USDCAD Snapshot: open 1.2868-72, overnight range 1.2843-1.2878, previous close 1.2859, WTI open $101.53, Gold open $1,880.68

The Canadian dollar is under pressure on the first trading day in May. The other commodity currencies are suffering the same fate, as are the euro and Swiss franc.

The Canadian dollar took a turn for the worse on Friday after attempting and failing to make a break above resistance. USDCAD dropped to 1.2720 from 1.2810 after risk sentiment improved when Asian and European equity markets, and oil prices rallied. The gains were quickly erased when S&P 500 and DJIA equity futures could not get any upward traction and slid throughout the day.

Canadian dollar traders ignored Statistics Canada reporting robust Canadian economic growth in March.
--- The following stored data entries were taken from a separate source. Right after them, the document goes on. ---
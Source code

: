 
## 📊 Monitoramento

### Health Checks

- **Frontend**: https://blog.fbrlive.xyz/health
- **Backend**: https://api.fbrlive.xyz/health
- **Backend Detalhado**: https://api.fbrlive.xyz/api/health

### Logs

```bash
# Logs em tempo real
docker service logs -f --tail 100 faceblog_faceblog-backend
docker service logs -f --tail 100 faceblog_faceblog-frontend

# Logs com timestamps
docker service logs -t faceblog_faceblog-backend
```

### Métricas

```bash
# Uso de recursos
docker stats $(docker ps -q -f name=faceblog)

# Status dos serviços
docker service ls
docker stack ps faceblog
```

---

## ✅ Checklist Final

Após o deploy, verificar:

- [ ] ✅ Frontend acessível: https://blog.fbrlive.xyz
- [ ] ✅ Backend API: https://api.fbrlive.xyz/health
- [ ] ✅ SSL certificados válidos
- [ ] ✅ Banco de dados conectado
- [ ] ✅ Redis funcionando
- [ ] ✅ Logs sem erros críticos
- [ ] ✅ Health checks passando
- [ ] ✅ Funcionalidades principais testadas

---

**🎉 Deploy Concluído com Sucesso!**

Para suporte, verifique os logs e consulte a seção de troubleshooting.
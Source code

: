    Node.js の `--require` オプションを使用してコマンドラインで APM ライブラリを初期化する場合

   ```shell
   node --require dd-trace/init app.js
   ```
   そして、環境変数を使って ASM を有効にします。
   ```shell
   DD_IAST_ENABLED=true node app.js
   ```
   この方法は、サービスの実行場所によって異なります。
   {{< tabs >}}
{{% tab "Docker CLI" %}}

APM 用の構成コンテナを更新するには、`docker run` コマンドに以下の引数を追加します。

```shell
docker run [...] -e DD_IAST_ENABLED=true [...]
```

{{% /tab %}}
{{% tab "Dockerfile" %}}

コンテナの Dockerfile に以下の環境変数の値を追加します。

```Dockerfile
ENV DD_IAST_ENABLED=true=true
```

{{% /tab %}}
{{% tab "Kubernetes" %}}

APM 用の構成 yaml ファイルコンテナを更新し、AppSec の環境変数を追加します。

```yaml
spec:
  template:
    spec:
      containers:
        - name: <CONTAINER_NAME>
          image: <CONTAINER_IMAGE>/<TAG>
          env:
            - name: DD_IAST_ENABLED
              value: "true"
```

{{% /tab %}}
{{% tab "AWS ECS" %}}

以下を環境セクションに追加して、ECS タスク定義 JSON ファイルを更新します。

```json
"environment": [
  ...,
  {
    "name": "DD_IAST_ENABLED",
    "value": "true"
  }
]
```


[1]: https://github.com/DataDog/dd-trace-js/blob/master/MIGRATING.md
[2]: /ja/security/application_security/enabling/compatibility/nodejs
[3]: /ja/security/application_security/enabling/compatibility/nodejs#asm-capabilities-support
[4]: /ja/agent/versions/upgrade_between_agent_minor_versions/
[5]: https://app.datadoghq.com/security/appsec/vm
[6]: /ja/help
Canada's GDP jumped to 1.1% m/m compared to forecasts for a 0.8% increase. The gain forced analysts to upgrade their Q1 predictions to 5.6% from 4.0%.
Even better, the improvement was spread across 16 of 20 industries.

Despite the FX reaction, the domestic economic growth outlook, combined with firm to higher crude prices, should help offset Canadian dollar weakness from US demand stemming from the FOMC rate outlook.

Oil prices are choppy.

West Texas Intermediate (WTI) has swung between $95.50/barrel and $107.75 in the past week and is sitting at $100.80/b in NY. Prices are supported by reports Germany will halt Russian oil purchases by the end of September.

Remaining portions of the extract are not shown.